◆ PROBLEM TO SOLVE:
In the records, find each line where "particles" occurs, and copy it.

[[ PROVIDED RECORDS, beginning ]]

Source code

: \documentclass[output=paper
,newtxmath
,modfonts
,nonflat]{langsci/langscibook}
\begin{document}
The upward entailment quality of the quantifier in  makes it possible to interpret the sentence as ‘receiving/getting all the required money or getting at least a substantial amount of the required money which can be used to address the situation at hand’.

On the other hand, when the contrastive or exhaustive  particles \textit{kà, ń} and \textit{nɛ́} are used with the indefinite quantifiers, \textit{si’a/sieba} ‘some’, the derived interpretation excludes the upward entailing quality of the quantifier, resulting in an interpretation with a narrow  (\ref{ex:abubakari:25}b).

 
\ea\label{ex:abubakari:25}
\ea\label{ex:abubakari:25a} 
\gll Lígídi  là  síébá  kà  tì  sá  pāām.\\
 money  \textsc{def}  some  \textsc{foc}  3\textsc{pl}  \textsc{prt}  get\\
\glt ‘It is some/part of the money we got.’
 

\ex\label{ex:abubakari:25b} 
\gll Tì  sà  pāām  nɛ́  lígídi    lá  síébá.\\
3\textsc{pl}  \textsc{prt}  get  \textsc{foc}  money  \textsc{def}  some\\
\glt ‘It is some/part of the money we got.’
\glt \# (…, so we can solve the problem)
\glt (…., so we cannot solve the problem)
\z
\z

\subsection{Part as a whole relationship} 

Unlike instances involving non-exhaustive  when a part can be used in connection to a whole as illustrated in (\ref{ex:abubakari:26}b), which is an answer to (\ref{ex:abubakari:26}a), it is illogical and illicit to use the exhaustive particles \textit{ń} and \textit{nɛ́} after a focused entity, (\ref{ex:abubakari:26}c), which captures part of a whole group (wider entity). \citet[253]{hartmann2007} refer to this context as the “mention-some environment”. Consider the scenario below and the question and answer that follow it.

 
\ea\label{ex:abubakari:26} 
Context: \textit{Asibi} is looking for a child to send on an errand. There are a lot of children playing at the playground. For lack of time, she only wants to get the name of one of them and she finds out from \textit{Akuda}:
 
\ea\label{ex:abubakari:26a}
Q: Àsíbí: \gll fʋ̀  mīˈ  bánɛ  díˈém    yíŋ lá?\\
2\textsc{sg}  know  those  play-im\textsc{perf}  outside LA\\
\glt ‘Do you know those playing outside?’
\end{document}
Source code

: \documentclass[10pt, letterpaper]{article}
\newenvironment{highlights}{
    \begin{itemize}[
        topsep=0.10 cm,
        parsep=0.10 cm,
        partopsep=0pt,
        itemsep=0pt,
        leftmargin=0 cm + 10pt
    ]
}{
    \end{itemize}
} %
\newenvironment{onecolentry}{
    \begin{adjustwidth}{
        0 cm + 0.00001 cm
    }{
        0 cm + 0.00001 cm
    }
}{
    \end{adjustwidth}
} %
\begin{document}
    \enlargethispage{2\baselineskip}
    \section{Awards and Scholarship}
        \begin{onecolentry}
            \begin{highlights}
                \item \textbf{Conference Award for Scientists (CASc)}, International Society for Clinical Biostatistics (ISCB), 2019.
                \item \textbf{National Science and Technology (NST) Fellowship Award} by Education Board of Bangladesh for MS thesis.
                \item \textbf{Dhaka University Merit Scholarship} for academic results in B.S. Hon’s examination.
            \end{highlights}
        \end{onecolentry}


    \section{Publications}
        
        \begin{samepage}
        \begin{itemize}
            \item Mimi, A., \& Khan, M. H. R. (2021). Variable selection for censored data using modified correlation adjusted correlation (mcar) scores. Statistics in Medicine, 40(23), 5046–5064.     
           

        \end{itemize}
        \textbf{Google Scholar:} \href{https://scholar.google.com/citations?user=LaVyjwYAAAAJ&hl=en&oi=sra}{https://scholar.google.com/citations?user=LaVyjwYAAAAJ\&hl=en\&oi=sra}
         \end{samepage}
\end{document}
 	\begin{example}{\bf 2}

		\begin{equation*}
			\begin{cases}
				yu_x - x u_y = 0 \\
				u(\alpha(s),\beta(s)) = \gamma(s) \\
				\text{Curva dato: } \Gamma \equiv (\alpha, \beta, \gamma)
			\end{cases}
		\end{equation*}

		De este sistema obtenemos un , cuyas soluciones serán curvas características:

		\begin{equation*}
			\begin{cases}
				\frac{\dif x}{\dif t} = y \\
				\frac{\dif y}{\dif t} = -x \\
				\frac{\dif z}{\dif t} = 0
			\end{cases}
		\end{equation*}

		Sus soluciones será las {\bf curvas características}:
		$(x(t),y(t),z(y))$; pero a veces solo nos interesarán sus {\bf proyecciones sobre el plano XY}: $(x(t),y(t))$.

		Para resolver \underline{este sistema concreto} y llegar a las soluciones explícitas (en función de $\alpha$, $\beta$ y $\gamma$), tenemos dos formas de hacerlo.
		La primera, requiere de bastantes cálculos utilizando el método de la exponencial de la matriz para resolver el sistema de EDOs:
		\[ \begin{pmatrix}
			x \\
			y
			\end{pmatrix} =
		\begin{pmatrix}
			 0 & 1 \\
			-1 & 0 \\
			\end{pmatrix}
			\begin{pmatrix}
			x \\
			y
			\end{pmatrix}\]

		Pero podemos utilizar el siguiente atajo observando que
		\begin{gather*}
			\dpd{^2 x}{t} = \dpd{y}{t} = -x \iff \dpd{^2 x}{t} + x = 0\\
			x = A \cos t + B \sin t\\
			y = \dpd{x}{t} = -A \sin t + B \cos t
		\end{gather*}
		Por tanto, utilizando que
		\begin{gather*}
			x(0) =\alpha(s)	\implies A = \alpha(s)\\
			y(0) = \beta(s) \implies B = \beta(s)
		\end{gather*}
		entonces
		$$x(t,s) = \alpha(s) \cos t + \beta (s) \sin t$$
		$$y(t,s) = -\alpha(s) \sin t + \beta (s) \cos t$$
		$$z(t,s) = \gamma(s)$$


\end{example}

[[ PROVIDED RECORDS, end ]]

◆ TASK RESPONSE:
On the other hand, when the contrastive or exhaustive  particles \textit{kà, ń} and \textit{nɛ́} are used with the indefinite quantifiers, \textit{si’a/sieba} ‘some’, the derived interpretation excludes the upward entailing quality of the quantifier, resulting in an interpretation with a narrow  (\ref{ex:abubakari:25}b).
Unlike instances involving non-exhaustive  when a part can be used in connection to a whole as illustrated in (\ref{ex:abubakari:26}b), which is an answer to (\ref{ex:abubakari:26}a), it is illogical and illicit to use the exhaustive particles \textit{ń} and \textit{nɛ́} after a focused entity, (\ref{ex:abubakari:26}c), which captures part of a whole group (wider entity). \citet[253]{hartmann2007} refer to this context as the “mention-some environment”. Consider the scenario below and the question and answer that follow it.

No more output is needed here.